Collected data

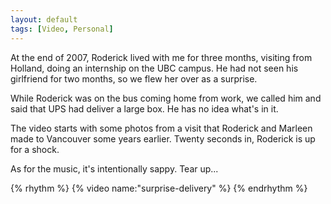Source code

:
 ```yaml
---
layout: default
tags: [Video, Personal]
---
```


At the end of 2007, Roderick lived with me for three months, visiting from Holland, doing an internship on the UBC campus. He had not seen his girlfriend for two months, so we flew her over as a surprise.

While Roderick was on the bus coming home from work, we called him and said that UPS had deliver a large box. He has no idea what's in it.

The video starts with some photos from a visit that Roderick and Marleen made to Vancouver some years earlier. Twenty seconds in, Roderick is up for a shock.

As for the music, it's intentionally sappy. Tear up...

<div class="center-fifty">
  {% rhythm %}
    {% video name:"surprise-delivery" %}
  {% endrhythm %}
</div>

TASK DETAILS: For the records above, state the number of lines holding the string "surprise", without further comment.

WRITTEN RESPONSE: 2